Love it or hate it the Quality and Outcomes Framework is a key part of daily life for every practice in the UK as well as accounting for roughly a third of GPs’ income.

When changes are planned primary care, therefore, get nervous. However Prof Helen Lester, the GP in charge of the latest overhaul, is reassuring.

In an interview with EHI primary Care she says: “April 2011 is when the new indicators will be implemented and we are more than confident that they will be successful.”

Prof Lester is leading a collaboration between the National Primary Care Research and Development Centre, York Health Economics Consortium and the Royal College of GPs which was selected this month by the National Institute for Health and Clinical Excellence (NICE) to carry out an extensive review of the QoF indicators.

Prof Lester is deputy director of the NPCRDC which has been working for more than a decade in the UK on developing indicators to judge the quality of general practice work. She is also no stranger to the QoF as the former chair of the QoF indicator expert advisory panel.

The group she will lead will review all existing indicators and support the development of potential new indicators which will crucially be piloted before they are added to the national QoF. Lack of robust evidence behind QoF indicators has been one of the main sources of criticism of the scheme.

Last year as part of an internal paper to the Department of Health the NPCRDC highlighted the importance of piloting indicators.

Prof Lester says work will start on October 1 with potential indicators piloted in six months by 30 practices with a variety of locations, list sizes and patient profiles followed by a further pilot in April 2010 involving another 30 practices.

Prof Lester says her role will be to “make this all happen smoothly and on time.” Any indicators recommended by the review group will be passed to NHS Employers and the BMA’s General Practitioner Committee for negotiation as additions to the QoF.

Another criticism of the QoF in the past has been the short turnaround times for the IT to support any changes with Read codes for indicators sometimes arriving months into the QoF year.

Professor Lester’s told EHI Primary Care that a big difference from her previous involvement on the indicator expert advisory panel is that the new advisory committee is “much keener to work closely with the NHS Information Centre.”

She says: “The relationship with the IC is being discussed this month with NICE. We have requested that it be a close working relationship and from the beginning of the indicator development process to ensure that new indicators work across IT systems and that the business rules work.

“We have had a close link with the Information Centre all the way through the process as it is part of our tender.
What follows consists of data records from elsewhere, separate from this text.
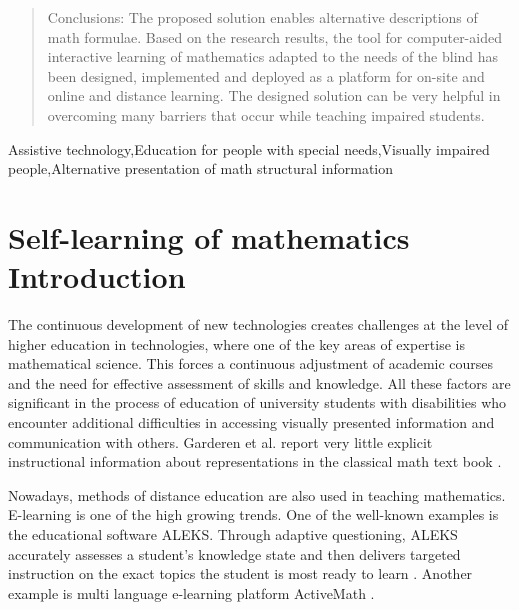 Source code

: \documentclass[12pt,1p]{elsarticle}
\begin{document}
\begin{frontmatter}
\begin{abstract}
	Conclusions: The proposed solution enables alternative
descriptions of math formulae. Based on the research results, the
tool for computer-aided interactive learning of mathematics
adapted to the needs of the blind has been designed, implemented
and deployed as a platform for on-site and online and distance
learning. The designed solution can be very helpful in
overcoming many barriers that occur while teaching impaired
students.
	\end{abstract}
	
	\begin{keyword}
		Assistive technology\sep Education for people with special needs\sep Visually impaired people\sep Alternative presentation of math structural information
		
		
	\end{keyword}
	
\end{frontmatter}




\section{Self-learning of mathematics Introduction}
	The continuous development of new technologies creates challenges at the level of higher education in technologies, where one of the key areas of expertise is mathematical science. This forces a continuous adjustment of academic courses and the need for effective assessment of skills and knowledge. All these factors are significant in the process of education of university students with disabilities who encounter additional difficulties in accessing visually presented information and communication with others. Garderen et al. report very little explicit instructional information about representations in the classical math text book \cite{Garderen:2012}.
	
	Nowadays, methods of distance education are also used in teaching mathematics. E-learning is one of the high growing trends. One of the well-known examples is the educational software ALEKS. Through adaptive questioning, ALEKS accurately assesses a student's knowledge state and then delivers targeted instruction on the exact topics the student is most ready to learn \cite{Craiga:2013}. Another example is multi language e-learning platform ActiveMath \cite{Goguadze:2005}.
\end{document}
IT can no longer be a last minute bolt-on like it has been before. Since the switch of ownership to NICE everyone is realising the importance of this.”

Before Professor Lester and her team were awarded the contract concerns were raised by GPs that the new QoF would be imposed on general practice from the outside.
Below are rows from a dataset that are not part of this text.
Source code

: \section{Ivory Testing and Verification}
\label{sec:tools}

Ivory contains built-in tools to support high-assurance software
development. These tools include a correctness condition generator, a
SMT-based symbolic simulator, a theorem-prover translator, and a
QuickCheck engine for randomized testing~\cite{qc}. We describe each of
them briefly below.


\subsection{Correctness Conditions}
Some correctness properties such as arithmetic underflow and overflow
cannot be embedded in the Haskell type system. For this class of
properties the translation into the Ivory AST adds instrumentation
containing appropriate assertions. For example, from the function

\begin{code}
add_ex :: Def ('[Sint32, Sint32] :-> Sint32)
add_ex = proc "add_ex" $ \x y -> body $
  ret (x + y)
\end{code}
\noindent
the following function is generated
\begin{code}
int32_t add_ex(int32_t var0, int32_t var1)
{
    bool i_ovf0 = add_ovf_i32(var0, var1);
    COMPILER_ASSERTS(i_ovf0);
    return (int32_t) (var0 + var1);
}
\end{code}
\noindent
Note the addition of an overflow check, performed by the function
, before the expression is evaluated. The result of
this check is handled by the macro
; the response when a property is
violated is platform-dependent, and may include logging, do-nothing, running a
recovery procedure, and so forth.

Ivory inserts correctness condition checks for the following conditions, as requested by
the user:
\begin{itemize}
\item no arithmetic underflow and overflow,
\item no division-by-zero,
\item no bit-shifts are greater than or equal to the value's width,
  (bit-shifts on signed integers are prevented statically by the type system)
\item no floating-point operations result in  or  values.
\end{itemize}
Professor Lester argues that a team led by GP academics and the RCGP means that the profession can have real confidence that the new indicators will be relevant and appropriate.

She said: “The importance of the review not being led by private consultants is absolutely fundamental.

“The people involved need to have a true understanding of primary care. We have the ability to identify what is a complete waste of money and an understanding of what really works.”

NICE appear to have recognised this quality when choosing the team that will lead the review.

Professor Lester continues: “NICE have been very discreet about the contract, we don’t know who else went for it but we are pretty certain that we were the only primary care bid, so we are very proud that this was seen in a positive way and not negative.”

Within the collaboration the NPCRDC and the York Health Economics Consortium will take on different tasks. The job of the NPCRDC will be to develop a rolling programme of reviews of existing indicators and advise on threshold setting and points for new and existing indicators.

The York Health Economics Consortium will primarily work on the clinical and cost effectiveness of the indicators using economic methods developed by York and East Anglia Universities.

Professor Lester acknowledged that there may be some concerns by GPs about the review of the indicators but remains confident that the outcome will address those concerns.

She adds: “From what I’ve read in the press GPs are understandably guarded in relation to the review but also seem to welcome it. However, we need to be judged on our results as this is a very distinct process. We’ve got a very ‘proof is in the pudding’ attitude.”